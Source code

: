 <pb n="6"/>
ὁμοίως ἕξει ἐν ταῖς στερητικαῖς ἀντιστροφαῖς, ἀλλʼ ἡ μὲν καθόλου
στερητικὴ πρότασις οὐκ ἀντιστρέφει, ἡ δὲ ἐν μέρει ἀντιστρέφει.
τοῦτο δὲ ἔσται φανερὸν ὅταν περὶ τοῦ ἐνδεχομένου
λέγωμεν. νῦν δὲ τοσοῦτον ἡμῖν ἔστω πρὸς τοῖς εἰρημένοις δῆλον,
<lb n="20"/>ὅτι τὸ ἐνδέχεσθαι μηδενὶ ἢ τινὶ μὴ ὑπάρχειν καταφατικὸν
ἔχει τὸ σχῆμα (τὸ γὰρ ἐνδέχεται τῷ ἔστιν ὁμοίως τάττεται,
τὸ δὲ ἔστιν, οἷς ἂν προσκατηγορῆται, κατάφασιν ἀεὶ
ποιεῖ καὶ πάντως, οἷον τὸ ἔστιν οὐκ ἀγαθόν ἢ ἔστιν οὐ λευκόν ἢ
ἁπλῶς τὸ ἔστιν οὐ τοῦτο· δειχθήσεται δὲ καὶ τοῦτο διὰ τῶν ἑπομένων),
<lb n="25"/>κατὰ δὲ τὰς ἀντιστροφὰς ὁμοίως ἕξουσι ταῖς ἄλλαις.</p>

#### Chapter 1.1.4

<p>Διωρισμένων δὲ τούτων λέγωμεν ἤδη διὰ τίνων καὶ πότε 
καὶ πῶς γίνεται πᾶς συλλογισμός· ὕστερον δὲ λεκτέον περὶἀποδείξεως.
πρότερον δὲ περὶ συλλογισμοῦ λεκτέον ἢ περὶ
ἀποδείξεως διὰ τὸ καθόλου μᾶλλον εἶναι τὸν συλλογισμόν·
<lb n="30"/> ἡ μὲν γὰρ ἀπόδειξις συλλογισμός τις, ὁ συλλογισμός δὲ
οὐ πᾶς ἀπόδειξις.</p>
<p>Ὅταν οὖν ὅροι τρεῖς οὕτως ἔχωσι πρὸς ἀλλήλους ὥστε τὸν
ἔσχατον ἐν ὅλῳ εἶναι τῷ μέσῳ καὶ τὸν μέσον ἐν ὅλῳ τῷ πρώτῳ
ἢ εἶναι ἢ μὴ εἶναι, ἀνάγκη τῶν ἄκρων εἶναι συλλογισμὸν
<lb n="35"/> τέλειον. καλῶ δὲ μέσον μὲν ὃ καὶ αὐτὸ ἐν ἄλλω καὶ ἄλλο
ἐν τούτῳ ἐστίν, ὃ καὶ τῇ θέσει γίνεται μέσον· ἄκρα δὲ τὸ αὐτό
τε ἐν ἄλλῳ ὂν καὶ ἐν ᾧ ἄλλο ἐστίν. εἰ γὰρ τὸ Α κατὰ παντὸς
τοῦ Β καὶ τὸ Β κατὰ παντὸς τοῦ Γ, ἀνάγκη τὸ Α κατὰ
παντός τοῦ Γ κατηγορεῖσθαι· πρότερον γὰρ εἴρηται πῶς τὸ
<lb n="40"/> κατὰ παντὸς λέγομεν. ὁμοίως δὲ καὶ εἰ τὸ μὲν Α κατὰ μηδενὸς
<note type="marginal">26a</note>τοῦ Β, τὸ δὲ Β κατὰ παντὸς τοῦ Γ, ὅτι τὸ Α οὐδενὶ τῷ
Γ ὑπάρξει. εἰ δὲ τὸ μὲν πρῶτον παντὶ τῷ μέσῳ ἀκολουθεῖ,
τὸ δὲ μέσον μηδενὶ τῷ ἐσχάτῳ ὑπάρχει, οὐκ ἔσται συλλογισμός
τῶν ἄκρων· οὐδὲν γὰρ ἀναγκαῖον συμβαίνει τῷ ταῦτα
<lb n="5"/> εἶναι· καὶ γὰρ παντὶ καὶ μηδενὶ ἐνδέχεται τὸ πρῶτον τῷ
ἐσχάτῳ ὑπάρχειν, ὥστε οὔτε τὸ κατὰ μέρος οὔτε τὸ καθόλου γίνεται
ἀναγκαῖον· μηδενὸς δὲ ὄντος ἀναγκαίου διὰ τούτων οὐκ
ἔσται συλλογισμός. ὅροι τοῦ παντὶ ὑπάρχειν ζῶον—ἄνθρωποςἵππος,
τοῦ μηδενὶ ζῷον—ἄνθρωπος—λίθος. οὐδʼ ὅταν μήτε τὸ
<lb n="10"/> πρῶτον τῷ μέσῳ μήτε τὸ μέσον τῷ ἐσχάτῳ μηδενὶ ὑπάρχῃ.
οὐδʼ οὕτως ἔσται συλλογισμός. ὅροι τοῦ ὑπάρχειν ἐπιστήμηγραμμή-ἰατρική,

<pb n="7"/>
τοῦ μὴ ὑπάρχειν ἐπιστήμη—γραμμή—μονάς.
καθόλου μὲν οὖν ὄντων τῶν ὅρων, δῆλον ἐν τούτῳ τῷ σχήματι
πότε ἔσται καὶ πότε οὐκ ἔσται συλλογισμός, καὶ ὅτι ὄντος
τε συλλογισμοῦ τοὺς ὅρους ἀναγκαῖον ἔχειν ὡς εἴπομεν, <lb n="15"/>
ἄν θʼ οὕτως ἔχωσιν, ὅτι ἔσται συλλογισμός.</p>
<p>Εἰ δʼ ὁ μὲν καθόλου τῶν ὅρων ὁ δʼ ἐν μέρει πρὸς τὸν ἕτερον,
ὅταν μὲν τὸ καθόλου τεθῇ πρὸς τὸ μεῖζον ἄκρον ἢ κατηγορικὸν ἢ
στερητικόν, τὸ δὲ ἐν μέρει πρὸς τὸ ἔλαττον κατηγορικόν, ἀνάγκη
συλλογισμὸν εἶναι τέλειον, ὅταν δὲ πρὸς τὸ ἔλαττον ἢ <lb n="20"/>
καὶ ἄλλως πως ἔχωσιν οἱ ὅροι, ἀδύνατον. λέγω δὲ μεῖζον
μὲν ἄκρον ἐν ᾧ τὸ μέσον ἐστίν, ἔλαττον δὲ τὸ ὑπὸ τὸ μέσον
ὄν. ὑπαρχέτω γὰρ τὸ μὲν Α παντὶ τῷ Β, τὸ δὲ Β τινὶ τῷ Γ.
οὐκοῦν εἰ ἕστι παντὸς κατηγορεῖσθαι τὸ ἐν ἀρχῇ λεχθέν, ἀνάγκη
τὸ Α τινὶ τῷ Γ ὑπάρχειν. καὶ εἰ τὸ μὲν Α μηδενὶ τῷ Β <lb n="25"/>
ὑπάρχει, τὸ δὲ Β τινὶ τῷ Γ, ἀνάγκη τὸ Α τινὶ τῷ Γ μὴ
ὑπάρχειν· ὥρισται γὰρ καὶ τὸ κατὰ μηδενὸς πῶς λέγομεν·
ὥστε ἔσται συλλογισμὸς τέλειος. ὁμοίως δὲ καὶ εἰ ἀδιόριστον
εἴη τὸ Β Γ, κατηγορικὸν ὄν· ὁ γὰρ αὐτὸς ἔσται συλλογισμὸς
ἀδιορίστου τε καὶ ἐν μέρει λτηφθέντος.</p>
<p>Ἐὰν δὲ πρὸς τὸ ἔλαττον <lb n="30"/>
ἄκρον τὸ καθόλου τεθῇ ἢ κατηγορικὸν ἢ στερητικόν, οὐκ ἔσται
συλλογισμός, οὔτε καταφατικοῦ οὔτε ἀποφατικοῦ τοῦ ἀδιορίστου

> [Exercise requirements]:
Copy the stretch of the records above that runs from the line with "τὸ δὲ μέσον" through the line with "τοῦ μὴ ὑπάρχειν ἐπιστήμη—γραμμή—μονάς.". Both end lines belong in the copy, and nothing else does.

> [Response for this exercise]:
τὸ δὲ μέσον μηδενὶ τῷ ἐσχάτῳ ὑπάρχει, οὐκ ἔσται συλλογισμός
τῶν ἄκρων· οὐδὲν γὰρ ἀναγκαῖον συμβαίνει τῷ ταῦτα
<lb n="5"/> εἶναι· καὶ γὰρ παντὶ καὶ μηδενὶ ἐνδέχεται τὸ πρῶτον τῷ
ἐσχάτῳ ὑπάρχειν, ὥστε οὔτε τὸ κατὰ μέρος οὔτε τὸ καθόλου γίνεται
ἀναγκαῖον· μηδενὸς δὲ ὄντος ἀναγκαίου διὰ τούτων οὐκ
ἔσται συλλογισμός. ὅροι τοῦ παντὶ ὑπάρχειν ζῶον—ἄνθρωποςἵππος,
τοῦ μηδενὶ ζῷον—ἄνθρωπος—λίθος. οὐδʼ ὅταν μήτε τὸ
<lb n="10"/> πρῶτον τῷ μέσῳ μήτε τὸ μέσον τῷ ἐσχάτῳ μηδενὶ ὑπάρχῃ.
οὐδʼ οὕτως ἔσται συλλογισμός. ὅροι τοῦ ὑπάρχειν ἐπιστήμηγραμμή-ἰατρική,

<pb n="7"/>
τοῦ μὴ ὑπάρχειν ἐπιστήμη—γραμμή—μονάς.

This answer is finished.